Syria's shortage of grain imports may lead to bread crisis

Even though food is not itself subject to sanctions, foreign banks, shipowners and grain traders are reluctant to sell grain to import-dependent Syria.

Powered by automated translation

LONDON/HAMBURG // Syria is struggling to meet its grain import needs because of sanctions, raising the risk of bread shortages that could sap public support for President Bashar Al Assad as he tries to snuff out a 15-month-old uprising.

Trade sources said a reluctance among foreign banks, shipowners and grain traders to sell to import-dependent Syria - even though food is not itself subject to sanctions - has forced Damascus into an array of unusually small deals, many arranged by shadowy middlemen around the Middle East and Asia.

On Friday, in what might prove to be a turning point on a path towards a politically corrosive food crisis, government data showed the domestic grain harvest falling well short of target and the state grains agency failing to find a single acceptable offer to fulfil a major import tender it issued last month to buy animal feed for its livestock farmers.

"Syrian purchase interest has fallen off in the last 10 days or so," one trade source familiar with exports to Syria of wheat and other grains for human consumption and animal feed said. "Banks are becoming tougher in checking compliance with sanctions. It is becoming more difficult to get finance from any banks."

State currency reserves have been depleted and the Syrian pound has lost nearly half its value, adding to import problems.

Data for stocks in Syrian granaries is kept secret but there has so far been little widespread disruption evident in subsidised supplies of bread - a staple of a diet in which every Syrian consumes on average half a kilo of wheat a day.

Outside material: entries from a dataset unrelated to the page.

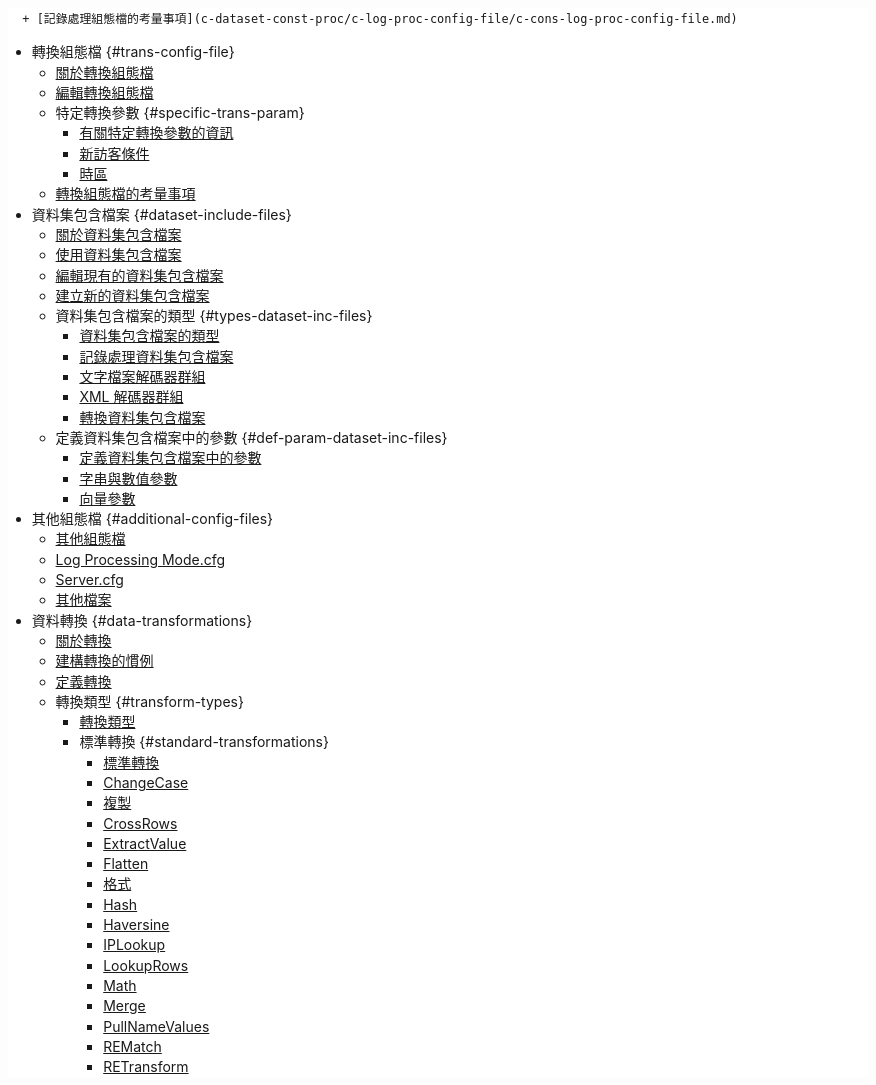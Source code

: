       + [記錄處理組態檔的考量事項](c-dataset-const-proc/c-log-proc-config-file/c-cons-log-proc-config-file.md)
   + 轉換組態檔 {#trans-config-file}
      + [關於轉換組態檔](c-dataset-const-proc/c-trans-config-file/c-abt-trans-config-file.md)
      + [編輯轉換組態檔](c-dataset-const-proc/c-trans-config-file/t-edit-trans-config-file.md)
      + 特定轉換參數 {#specific-trans-param}
         + [有關特定轉換參數的資訊](c-dataset-const-proc/c-trans-config-file/c-spec-trans-param/c-spec-trans-param.md)
         + [新訪客條件](c-dataset-const-proc/c-trans-config-file/c-spec-trans-param/c-new-vstr-con.md)
         + [時區](c-dataset-const-proc/c-trans-config-file/c-spec-trans-param/c-time-zones.md)
      + [轉換組態檔的考量事項](c-dataset-const-proc/c-trans-config-file/c-con-tran-config-file.md)
   + 資料集包含檔案 {#dataset-include-files}
      + [關於資料集包含檔案](c-dataset-const-proc/c-dataset-inc-files/c-abt-dataset-inc-files.md)
      + [使用資料集包含檔案](c-dataset-const-proc/c-dataset-inc-files/c-work-dataset-inc-files/c-work-dataset-inc-files.md)
      + [編輯現有的資料集包含檔案](c-dataset-const-proc/c-dataset-inc-files/c-work-dataset-inc-files/t-edit-ex-dataset-inc-files.md)
      + [建立新的資料集包含檔案](c-dataset-const-proc/c-dataset-inc-files/c-work-dataset-inc-files/t-create-new-dataset-inc-files.md)
      + 資料集包含檔案的類型 {#types-dataset-inc-files}
         + [資料集包含檔案的類型](c-dataset-const-proc/c-dataset-inc-files/c-types-dataset-inc-files/c-types-dataset-inc-files.md)
         + [記錄處理資料集包含檔案](c-dataset-const-proc/c-dataset-inc-files/c-types-dataset-inc-files/c-log-proc-dataset-inc-files/c-log-proc-dataset-inc-files.md)
         + [文字檔案解碼器群組](c-dataset-const-proc/c-dataset-inc-files/c-types-dataset-inc-files/c-log-proc-dataset-inc-files/c-text-file-dec-groups.md)
         + [XML 解碼器群組](c-dataset-const-proc/c-dataset-inc-files/c-types-dataset-inc-files/c-log-proc-dataset-inc-files/c-xml-dec-grps.md)
         + [轉換資料集包含檔案](c-dataset-const-proc/c-dataset-inc-files/c-types-dataset-inc-files/c-trans-dataset-inc-files.md)
      + 定義資料集包含檔案中的參數 {#def-param-dataset-inc-files}
         + [定義資料集包含檔案中的參數](c-dataset-const-proc/c-dataset-inc-files/c-def-param-dataset-inc-files/c-def-param-dataset-inc-files.md)
         + [字串與數值參數](c-dataset-const-proc/c-dataset-inc-files/c-def-param-dataset-inc-files/c-string-num-param.md)
         + [向量參數](c-dataset-const-proc/c-dataset-inc-files/c-def-param-dataset-inc-files/c-vector-param.md)
   + 其他組態檔 {#additional-config-files}
      + [其他組態檔](c-dataset-const-proc/c-add-config-files/c-add-config-files.md)
      + [Log Processing Mode.cfg](c-dataset-const-proc/c-add-config-files/t-log-proc-mode.md)
      + [Server.cfg](c-dataset-const-proc/c-add-config-files/c-server.md)
      + [其他檔案](c-dataset-const-proc/c-add-config-files/c-other-files.md)
   + 資料轉換 {#data-transformations}
      + [關於轉換](c-dataset-const-proc/c-data-trans/c-abt-transf.md)
      + [建構轉換的慣例](c-dataset-const-proc/c-data-trans/c-con-transf.md)
      + [定義轉換](c-dataset-const-proc/c-data-trans/t-def-transf.md)
      + 轉換類型 {#transform-types}
         + [轉換類型](c-dataset-const-proc/c-data-trans/c-transf-types/c-transf-types.md)
         + 標準轉換 {#standard-transformations}
            + [標準轉換](c-dataset-const-proc/c-data-trans/c-transf-types/c-standard-transf/c-standard-transf.md)
            + [ChangeCase](c-dataset-const-proc/c-data-trans/c-transf-types/c-standard-transf/c-chgcase.md)
            + [複製](c-dataset-const-proc/c-data-trans/c-transf-types/c-standard-transf/c-copy.md)
            + [CrossRows](c-dataset-const-proc/c-data-trans/c-transf-types/c-standard-transf/c-crossrows.md)
            + [ExtractValue](c-dataset-const-proc/c-data-trans/c-transf-types/c-standard-transf/c-exvalue.md)
            + [Flatten](c-dataset-const-proc/c-data-trans/c-transf-types/c-standard-transf/c-flatten.md)
            + [格式](c-dataset-const-proc/c-data-trans/c-transf-types/c-standard-transf/c-format.md)
            + [Hash](c-dataset-const-proc/c-data-trans/c-transf-types/c-standard-transf/c-hash.md)
            + [Haversine](c-dataset-const-proc/c-data-trans/c-transf-types/c-standard-transf/c-haversine.md)
            + [IPLookup](c-dataset-const-proc/c-data-trans/c-transf-types/c-standard-transf/c-iplookup.md)
            + [LookupRows](c-dataset-const-proc/c-data-trans/c-transf-types/c-standard-transf/c-lookuprows.md)
            + [Math](c-dataset-const-proc/c-data-trans/c-transf-types/c-standard-transf/c-math.md)
            + [Merge](c-dataset-const-proc/c-data-trans/c-transf-types/c-standard-transf/c-merge.md)
            + [PullNameValues](c-dataset-const-proc/c-data-trans/c-transf-types/c-standard-transf/c-pullnameval.md)
            + [REMatch](c-dataset-const-proc/c-data-trans/c-transf-types/c-standard-transf/c-rematch.md)
            + [RETransform](c-dataset-const-proc/c-data-trans/c-transf-types/c-standard-transf/c-retransform.md)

But international aid agencies, which are already helping up to a million Syrians stave off hunger, report patchy but spreading food shortages and sharply rising prices. Grain traders cite anecdotal evidence that stocks, concentrated in the restive countryside, are being run down or looted. That may mean the government needs to import more for the big cities it controls.

With international traders saying financial sanctions have bitten hard into purchases, violence hindering backdoor imports via Lebanon and the conflict hampering Syria's domestic harvest in the coming months, analysts see mounting risks for Mr Al Assad.

"Despite the regime's efforts to conceal the full extent of the deterioration, both from its own citizens and from the outside world, it is beyond a doubt that the Syrian economy is in a state of full collapse thanks to the cumulative effect of the various multilateral and bilateral sanctions," said Peter Pham, a director at the Washington think tank the Atlantic Council.

Syria relies on imports for about half of its annual needs of 7-8 million tonnes of grain, UN data show. Water shortages, blight and conflict hit last year's harvest.

Traditional secrecy - and the violence that has hit drought-stricken farming areas which were the flashpoint for revolt - makes it hard to calculate how quickly supplies might run short. Not only bakeries are dependent on cereals, but also farmers raising poultry, sheep and meat and dairy cattle.

"A humanitarian disaster would further erode Bashar's claim that the current regime is legitimate," said Anthony Skinner with risk analysts Maplecroft in London. "High inflation and shortages in food supplies will also likely place the families of underpaid rank-and-file soldiers under increasing duress and may provide them with yet another incentive to jump ship."

Dealers in the grain trade hubs of Hamburg and London said difficulties in finding finance and insurance for shipments to sanctions-hit Syria were stifling offers from major exporters.

Of a 150,000-tonne animal feed tender launched last month, one said: "It appears to have been too difficult to undertake a formal tender in this time of sanctions.

Ukrainian exporters cited sanctions for a sharp fall in their sales to Syria in recent weeks, having sold 620,000 tonnes of corn and wheat to Damascus since October.

The European Union, United States and Arab League have led the campaign that bars financial dealings with Syria. Food imports are not a target but, in a bid to sidestep the measures, hundreds of thousands of tonnes of grain, notably from Ukraine and Russia, have been shipped to ports in Lebanon and Turkey this year for trucking overland into Syria.

One major grains supplier in the Middle East complained that some financiers were overreacting: "You see some banks exaggerate their reactions," he said. "They hear Syria and they just don't want to deal anymore. Other banks are more flexible."